BEGIN

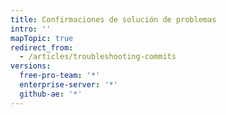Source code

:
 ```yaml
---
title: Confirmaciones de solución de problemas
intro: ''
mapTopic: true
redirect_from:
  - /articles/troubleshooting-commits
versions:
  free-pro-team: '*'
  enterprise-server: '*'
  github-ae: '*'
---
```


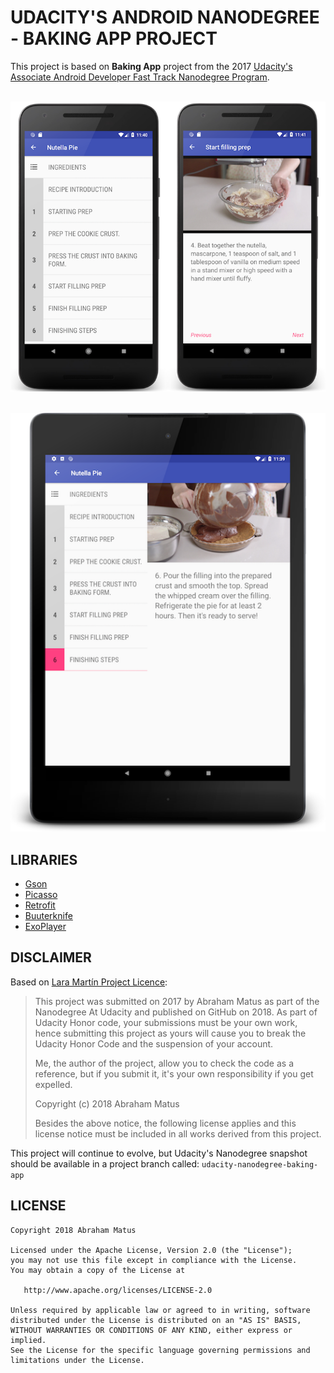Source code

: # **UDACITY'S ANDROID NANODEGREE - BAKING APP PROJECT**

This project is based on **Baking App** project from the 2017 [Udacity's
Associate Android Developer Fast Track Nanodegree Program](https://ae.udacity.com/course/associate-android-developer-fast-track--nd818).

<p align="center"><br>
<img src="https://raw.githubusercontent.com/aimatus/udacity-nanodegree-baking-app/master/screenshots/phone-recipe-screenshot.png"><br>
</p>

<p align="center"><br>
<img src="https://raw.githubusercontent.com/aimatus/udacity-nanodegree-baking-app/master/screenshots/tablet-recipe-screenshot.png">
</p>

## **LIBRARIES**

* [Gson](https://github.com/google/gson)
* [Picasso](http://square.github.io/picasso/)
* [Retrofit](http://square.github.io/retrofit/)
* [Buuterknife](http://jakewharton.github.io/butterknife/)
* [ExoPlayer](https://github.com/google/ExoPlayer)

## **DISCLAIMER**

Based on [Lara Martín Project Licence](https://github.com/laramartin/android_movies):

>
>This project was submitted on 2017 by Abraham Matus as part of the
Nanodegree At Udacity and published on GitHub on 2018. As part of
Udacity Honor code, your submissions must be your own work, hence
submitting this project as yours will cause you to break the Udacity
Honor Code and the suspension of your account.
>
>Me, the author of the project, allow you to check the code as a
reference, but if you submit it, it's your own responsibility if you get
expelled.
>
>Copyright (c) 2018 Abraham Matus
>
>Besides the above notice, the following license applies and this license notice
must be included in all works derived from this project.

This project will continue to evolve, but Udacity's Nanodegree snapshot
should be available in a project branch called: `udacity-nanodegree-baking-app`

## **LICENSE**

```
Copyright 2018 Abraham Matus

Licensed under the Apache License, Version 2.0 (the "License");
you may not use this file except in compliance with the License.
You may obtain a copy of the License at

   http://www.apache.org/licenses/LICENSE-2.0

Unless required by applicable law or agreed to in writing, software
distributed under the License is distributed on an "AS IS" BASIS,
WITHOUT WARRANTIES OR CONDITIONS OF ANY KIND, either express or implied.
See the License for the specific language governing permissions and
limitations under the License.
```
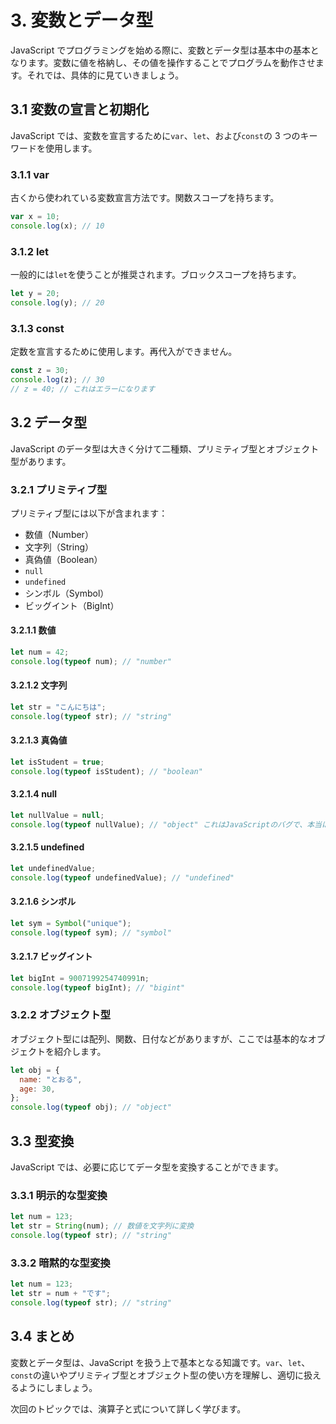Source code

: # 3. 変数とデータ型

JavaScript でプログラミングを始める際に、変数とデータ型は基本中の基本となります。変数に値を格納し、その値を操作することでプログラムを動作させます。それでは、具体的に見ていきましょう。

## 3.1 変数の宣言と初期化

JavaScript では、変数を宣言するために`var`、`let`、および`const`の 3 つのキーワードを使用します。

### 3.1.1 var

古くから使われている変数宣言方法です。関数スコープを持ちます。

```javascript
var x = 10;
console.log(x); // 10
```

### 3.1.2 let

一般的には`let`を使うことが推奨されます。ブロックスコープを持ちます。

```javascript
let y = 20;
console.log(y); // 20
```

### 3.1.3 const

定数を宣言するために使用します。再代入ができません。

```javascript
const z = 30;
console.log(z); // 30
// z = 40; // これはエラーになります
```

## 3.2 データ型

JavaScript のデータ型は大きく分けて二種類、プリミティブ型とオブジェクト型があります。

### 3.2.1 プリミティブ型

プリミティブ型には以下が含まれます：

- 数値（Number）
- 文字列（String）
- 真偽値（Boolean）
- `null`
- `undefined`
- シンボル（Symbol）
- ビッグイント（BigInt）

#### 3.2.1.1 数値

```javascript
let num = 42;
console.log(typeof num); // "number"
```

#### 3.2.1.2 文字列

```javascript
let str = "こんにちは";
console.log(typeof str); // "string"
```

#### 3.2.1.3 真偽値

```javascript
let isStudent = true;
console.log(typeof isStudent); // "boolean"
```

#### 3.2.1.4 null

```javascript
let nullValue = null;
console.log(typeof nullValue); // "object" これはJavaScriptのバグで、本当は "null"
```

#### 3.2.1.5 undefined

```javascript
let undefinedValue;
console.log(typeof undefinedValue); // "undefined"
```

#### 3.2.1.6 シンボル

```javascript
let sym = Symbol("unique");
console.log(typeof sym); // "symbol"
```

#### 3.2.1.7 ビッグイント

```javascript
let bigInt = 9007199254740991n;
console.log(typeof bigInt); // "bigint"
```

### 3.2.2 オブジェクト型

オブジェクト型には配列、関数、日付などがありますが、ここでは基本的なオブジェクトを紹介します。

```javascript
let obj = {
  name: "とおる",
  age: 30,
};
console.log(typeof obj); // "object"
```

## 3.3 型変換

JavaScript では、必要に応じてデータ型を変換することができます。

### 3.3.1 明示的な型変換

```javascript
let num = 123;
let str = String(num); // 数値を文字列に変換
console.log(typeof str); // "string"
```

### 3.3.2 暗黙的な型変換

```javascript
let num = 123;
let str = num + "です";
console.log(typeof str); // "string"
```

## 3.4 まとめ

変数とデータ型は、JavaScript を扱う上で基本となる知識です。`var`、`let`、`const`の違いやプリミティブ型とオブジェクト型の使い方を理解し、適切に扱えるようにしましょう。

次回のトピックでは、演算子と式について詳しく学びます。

END
BEGIN

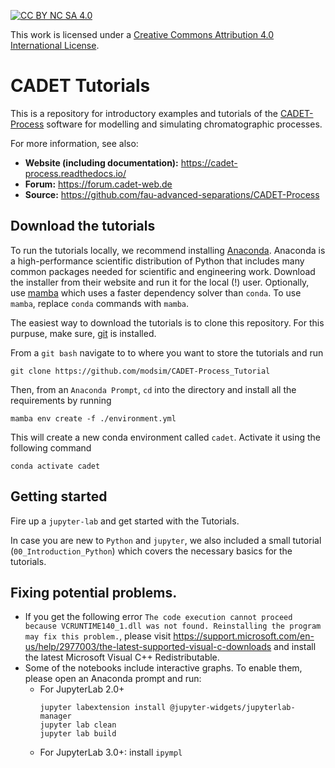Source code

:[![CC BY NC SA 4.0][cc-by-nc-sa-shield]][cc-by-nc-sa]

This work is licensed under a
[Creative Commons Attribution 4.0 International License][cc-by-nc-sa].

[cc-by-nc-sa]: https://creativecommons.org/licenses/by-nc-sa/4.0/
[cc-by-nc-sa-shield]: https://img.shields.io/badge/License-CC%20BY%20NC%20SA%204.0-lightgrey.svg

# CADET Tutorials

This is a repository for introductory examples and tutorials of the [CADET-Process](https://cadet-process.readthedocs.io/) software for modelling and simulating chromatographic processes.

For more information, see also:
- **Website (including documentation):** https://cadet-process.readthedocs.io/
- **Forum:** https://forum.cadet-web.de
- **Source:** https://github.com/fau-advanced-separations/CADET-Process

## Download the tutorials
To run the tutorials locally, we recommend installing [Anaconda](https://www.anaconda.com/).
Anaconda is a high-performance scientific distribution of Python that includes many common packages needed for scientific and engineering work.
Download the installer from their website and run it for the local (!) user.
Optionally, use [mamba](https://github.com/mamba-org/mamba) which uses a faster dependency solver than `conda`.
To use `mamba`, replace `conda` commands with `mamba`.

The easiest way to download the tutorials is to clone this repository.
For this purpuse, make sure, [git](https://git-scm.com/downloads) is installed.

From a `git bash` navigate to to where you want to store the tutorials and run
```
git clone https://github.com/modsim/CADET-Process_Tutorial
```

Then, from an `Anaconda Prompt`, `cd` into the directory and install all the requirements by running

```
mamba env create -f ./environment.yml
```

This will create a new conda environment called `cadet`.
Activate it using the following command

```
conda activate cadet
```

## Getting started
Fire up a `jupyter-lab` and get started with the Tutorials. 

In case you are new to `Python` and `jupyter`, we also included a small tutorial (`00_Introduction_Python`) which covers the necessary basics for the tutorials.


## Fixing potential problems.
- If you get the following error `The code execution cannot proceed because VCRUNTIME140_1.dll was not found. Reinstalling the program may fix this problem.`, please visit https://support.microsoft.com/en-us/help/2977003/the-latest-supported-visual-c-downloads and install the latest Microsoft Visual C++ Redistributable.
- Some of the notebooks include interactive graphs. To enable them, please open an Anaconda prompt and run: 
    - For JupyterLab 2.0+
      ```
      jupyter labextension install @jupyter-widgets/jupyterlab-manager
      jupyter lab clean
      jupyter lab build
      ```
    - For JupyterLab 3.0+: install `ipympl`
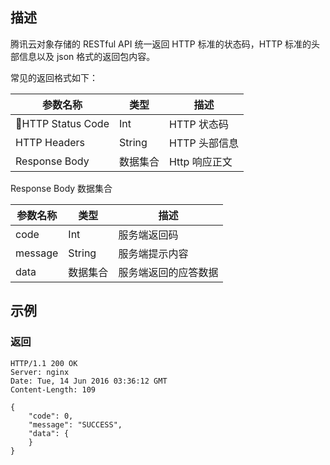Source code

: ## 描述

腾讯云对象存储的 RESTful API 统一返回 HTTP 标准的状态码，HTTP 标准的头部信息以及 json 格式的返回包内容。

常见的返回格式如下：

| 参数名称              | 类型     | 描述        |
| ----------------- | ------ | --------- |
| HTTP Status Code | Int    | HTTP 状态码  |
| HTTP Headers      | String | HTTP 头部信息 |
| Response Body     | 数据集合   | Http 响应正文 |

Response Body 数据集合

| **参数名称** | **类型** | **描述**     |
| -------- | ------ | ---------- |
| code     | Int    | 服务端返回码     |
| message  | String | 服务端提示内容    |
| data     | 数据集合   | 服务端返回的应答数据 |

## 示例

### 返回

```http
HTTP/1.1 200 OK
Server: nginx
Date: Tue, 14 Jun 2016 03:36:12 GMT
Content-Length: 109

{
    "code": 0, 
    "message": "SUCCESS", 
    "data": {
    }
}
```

END
BEGIN

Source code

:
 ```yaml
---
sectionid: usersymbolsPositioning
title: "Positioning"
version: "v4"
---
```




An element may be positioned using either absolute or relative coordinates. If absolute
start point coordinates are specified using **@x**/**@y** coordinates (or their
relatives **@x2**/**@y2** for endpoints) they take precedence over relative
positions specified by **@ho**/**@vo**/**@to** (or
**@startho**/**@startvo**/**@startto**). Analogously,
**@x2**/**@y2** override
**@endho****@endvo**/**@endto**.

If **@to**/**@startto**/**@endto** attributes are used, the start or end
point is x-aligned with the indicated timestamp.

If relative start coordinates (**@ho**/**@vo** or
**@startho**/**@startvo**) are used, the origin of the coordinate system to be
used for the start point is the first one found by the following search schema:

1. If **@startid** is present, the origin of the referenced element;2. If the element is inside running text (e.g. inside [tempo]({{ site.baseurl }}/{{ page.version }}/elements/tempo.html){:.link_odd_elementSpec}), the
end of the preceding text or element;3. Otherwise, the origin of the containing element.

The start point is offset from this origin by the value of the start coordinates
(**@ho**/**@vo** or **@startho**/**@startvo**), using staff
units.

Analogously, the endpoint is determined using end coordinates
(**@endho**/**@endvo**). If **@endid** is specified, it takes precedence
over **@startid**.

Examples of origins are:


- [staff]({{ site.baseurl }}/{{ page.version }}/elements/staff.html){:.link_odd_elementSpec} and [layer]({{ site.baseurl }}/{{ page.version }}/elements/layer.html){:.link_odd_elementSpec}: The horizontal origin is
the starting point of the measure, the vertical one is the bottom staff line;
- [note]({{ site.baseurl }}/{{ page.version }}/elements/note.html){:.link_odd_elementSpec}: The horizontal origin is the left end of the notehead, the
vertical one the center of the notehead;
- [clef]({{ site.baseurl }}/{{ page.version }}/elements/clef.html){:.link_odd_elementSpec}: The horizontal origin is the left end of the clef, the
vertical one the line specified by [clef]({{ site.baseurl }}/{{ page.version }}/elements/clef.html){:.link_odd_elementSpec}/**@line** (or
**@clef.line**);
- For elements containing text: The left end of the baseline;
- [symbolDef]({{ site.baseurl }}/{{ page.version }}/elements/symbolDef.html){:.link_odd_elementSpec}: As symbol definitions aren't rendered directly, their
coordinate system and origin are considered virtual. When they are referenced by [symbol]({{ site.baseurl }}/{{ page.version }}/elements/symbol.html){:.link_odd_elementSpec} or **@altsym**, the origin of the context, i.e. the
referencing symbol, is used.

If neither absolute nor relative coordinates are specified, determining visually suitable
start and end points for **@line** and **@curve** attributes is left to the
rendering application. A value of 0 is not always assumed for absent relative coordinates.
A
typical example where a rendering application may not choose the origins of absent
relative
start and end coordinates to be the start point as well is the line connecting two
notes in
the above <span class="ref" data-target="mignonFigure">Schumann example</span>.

END

Gather from the data above every line with the string "will".

# Answer to this exercise
submitting this project as yours will cause you to break the Udacity
This project will continue to evolve, but Udacity's Nanodegree snapshot
This will create a new conda environment called `cadet`.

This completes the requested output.